• **PROBLEM STATEMENT**
Below is a block of entries; repeat exactly the lines starting at the line that contains "--with github.com/kirsch33/realip \" and ending at the line that contains "--with github.com/sjtug/caddy2-filter \", both included.

• **DATA FOR REVIEW**
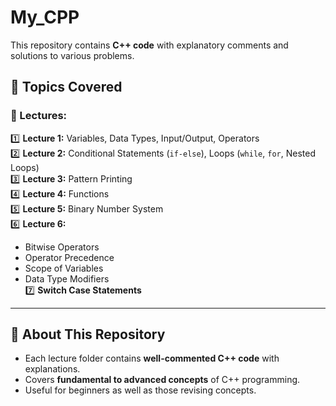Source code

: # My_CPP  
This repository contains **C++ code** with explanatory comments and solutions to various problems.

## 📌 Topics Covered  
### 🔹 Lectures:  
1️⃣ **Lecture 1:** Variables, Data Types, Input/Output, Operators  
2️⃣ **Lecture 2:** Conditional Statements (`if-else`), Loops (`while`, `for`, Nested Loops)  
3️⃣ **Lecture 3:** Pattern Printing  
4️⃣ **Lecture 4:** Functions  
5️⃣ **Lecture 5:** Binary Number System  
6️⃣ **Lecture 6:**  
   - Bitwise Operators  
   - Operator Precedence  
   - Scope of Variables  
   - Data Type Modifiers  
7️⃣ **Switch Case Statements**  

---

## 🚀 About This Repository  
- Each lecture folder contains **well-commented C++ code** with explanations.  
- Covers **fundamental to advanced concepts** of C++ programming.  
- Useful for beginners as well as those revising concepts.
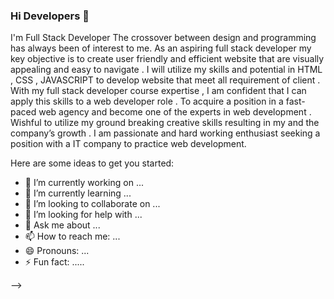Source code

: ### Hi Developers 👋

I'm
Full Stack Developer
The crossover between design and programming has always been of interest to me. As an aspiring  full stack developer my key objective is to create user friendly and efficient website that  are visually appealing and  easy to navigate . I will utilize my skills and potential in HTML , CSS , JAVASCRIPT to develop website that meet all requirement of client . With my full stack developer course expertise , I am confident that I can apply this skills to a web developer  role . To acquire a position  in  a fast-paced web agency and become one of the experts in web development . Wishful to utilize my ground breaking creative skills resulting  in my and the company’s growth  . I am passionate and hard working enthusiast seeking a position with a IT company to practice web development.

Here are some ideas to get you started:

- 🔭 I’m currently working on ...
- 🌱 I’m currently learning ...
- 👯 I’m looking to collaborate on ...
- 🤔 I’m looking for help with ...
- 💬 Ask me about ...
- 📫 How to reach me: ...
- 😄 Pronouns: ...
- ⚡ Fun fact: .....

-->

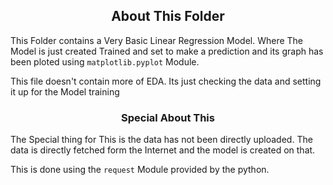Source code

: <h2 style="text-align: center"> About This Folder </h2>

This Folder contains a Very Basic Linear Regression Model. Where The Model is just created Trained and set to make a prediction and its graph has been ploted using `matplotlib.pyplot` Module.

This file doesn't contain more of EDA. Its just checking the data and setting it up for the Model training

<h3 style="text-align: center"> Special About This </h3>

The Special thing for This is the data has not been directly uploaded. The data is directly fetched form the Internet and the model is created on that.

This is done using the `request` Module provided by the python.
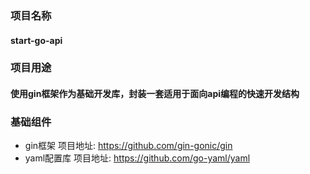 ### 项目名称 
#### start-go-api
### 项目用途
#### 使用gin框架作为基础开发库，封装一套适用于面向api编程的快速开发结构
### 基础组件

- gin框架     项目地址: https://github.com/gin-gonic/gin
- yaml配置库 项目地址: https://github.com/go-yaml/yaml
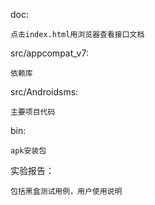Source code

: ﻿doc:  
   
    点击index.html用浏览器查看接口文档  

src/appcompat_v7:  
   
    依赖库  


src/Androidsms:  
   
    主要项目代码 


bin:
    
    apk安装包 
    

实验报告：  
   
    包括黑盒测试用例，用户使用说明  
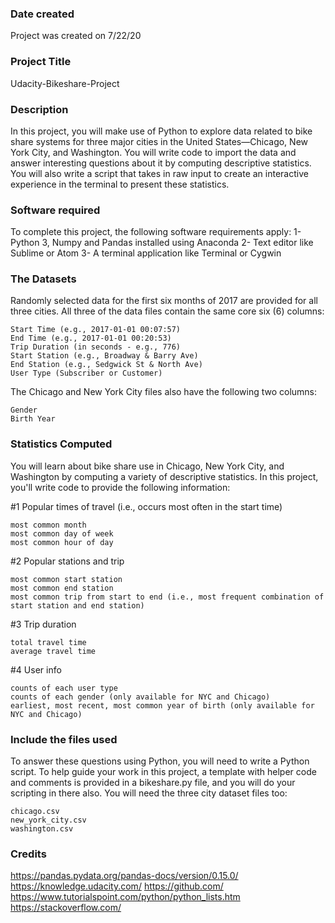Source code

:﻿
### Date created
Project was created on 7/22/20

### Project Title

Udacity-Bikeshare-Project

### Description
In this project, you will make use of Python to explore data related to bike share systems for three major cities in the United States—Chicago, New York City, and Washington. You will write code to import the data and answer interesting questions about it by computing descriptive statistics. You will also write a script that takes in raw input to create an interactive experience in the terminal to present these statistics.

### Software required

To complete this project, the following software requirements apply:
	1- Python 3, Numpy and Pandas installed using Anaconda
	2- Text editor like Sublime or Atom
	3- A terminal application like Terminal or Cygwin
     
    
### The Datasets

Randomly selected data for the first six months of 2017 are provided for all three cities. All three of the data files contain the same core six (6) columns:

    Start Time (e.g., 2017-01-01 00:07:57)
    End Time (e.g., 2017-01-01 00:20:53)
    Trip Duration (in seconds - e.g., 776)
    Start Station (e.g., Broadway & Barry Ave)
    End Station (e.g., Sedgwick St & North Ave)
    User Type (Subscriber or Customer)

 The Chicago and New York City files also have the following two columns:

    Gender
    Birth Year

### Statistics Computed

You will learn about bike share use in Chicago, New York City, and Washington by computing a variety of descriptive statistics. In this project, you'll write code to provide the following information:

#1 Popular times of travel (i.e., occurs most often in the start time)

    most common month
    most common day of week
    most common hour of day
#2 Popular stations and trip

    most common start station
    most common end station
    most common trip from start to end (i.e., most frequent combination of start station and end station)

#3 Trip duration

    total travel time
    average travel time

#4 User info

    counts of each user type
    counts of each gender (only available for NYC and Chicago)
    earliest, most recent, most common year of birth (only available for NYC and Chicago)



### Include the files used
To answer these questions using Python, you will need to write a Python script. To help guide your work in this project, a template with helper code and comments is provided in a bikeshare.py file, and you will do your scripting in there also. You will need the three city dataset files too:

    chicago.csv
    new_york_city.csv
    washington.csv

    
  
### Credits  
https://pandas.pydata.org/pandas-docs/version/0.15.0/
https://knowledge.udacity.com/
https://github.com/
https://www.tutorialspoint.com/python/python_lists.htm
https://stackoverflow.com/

* * *

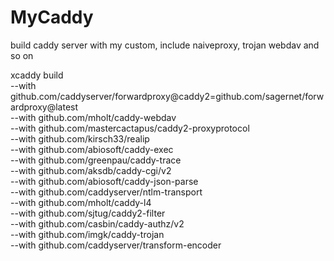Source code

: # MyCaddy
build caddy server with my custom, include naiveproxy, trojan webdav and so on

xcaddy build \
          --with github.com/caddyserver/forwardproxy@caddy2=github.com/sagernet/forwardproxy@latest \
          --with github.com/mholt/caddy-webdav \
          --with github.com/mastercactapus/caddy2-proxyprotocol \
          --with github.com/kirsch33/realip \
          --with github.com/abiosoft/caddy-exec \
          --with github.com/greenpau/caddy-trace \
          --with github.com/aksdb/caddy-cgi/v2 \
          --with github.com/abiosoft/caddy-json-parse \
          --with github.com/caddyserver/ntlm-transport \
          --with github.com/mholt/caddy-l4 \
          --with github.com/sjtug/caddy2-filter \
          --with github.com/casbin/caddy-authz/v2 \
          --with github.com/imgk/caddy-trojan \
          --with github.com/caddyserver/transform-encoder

* * *

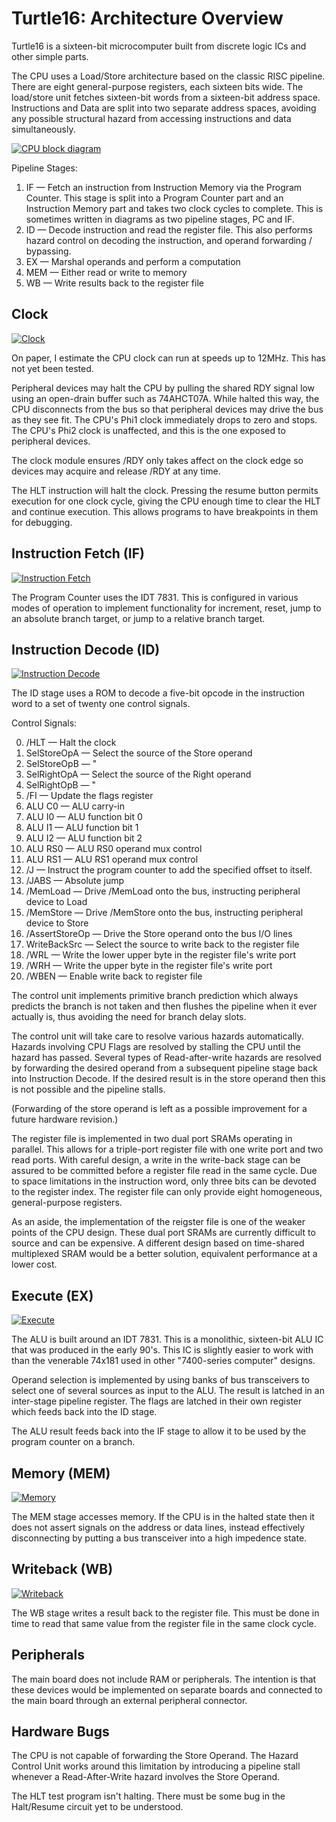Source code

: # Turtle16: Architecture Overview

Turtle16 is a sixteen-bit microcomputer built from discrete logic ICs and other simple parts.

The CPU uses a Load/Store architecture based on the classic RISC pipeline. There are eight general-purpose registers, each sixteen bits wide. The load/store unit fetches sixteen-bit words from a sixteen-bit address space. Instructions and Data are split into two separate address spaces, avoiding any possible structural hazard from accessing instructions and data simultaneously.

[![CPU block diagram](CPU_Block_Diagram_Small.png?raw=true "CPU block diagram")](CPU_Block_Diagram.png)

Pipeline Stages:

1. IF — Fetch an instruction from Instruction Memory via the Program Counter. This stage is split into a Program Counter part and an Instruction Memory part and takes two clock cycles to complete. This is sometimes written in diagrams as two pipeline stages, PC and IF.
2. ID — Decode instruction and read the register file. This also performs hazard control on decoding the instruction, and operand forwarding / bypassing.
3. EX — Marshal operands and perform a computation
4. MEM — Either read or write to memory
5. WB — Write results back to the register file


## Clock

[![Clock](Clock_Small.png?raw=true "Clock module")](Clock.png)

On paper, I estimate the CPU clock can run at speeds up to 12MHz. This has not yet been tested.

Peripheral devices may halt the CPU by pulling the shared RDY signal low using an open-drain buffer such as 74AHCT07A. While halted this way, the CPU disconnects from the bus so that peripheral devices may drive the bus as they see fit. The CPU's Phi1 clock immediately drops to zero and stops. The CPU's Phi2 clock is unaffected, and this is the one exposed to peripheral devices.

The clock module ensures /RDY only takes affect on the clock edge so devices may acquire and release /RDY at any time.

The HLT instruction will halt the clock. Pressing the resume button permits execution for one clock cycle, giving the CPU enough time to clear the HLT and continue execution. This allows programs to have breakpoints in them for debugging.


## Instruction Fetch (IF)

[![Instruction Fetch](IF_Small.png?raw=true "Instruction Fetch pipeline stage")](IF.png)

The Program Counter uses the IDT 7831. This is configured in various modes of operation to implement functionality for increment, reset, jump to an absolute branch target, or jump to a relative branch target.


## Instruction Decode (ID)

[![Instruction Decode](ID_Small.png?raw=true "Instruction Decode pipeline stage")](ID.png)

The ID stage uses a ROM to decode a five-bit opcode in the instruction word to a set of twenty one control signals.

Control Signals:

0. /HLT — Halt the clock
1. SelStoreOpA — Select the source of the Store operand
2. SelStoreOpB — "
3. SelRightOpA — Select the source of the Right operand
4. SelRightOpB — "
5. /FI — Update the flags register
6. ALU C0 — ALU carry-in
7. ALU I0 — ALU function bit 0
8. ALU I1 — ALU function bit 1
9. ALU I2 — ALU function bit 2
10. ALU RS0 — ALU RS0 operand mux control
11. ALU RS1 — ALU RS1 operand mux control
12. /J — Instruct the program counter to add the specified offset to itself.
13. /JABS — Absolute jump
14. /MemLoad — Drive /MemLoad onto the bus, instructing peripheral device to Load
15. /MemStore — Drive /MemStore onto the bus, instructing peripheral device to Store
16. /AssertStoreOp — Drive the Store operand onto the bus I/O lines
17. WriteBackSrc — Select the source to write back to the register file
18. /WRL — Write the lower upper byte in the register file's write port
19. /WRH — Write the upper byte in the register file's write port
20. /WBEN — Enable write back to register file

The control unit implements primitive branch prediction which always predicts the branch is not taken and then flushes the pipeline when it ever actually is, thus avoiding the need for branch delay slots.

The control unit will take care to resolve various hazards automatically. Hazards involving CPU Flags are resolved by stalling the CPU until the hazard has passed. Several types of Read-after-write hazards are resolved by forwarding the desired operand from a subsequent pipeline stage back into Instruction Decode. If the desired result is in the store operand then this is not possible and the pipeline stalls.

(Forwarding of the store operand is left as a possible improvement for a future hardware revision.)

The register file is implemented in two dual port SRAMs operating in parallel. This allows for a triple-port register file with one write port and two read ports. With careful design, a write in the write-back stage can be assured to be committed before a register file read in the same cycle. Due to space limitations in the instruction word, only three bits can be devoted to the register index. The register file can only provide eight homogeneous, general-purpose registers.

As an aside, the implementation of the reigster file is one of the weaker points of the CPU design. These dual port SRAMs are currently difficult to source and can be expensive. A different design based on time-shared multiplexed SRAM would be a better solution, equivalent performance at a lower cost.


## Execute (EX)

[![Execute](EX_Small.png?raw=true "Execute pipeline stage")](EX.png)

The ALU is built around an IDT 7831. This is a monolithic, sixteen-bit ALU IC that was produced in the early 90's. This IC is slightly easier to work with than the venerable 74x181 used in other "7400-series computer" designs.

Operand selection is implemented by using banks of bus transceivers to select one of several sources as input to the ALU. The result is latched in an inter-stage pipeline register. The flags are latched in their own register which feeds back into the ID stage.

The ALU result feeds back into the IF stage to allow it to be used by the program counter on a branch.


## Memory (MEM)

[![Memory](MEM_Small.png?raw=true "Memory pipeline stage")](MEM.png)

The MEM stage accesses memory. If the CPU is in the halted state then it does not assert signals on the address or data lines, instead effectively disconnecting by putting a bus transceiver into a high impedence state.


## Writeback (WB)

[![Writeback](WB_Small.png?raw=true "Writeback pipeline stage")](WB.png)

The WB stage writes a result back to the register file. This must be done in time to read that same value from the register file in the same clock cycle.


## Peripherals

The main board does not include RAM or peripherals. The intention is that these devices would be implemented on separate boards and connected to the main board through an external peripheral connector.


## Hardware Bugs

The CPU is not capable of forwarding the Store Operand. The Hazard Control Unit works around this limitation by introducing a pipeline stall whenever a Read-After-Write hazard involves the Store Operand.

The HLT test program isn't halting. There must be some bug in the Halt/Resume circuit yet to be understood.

• **YOUR RESPONSE**
          --with github.com/kirsch33/realip \
          --with github.com/abiosoft/caddy-exec \
          --with github.com/greenpau/caddy-trace \
          --with github.com/aksdb/caddy-cgi/v2 \
          --with github.com/abiosoft/caddy-json-parse \
          --with github.com/caddyserver/ntlm-transport \
          --with github.com/mholt/caddy-l4 \
          --with github.com/sjtug/caddy2-filter \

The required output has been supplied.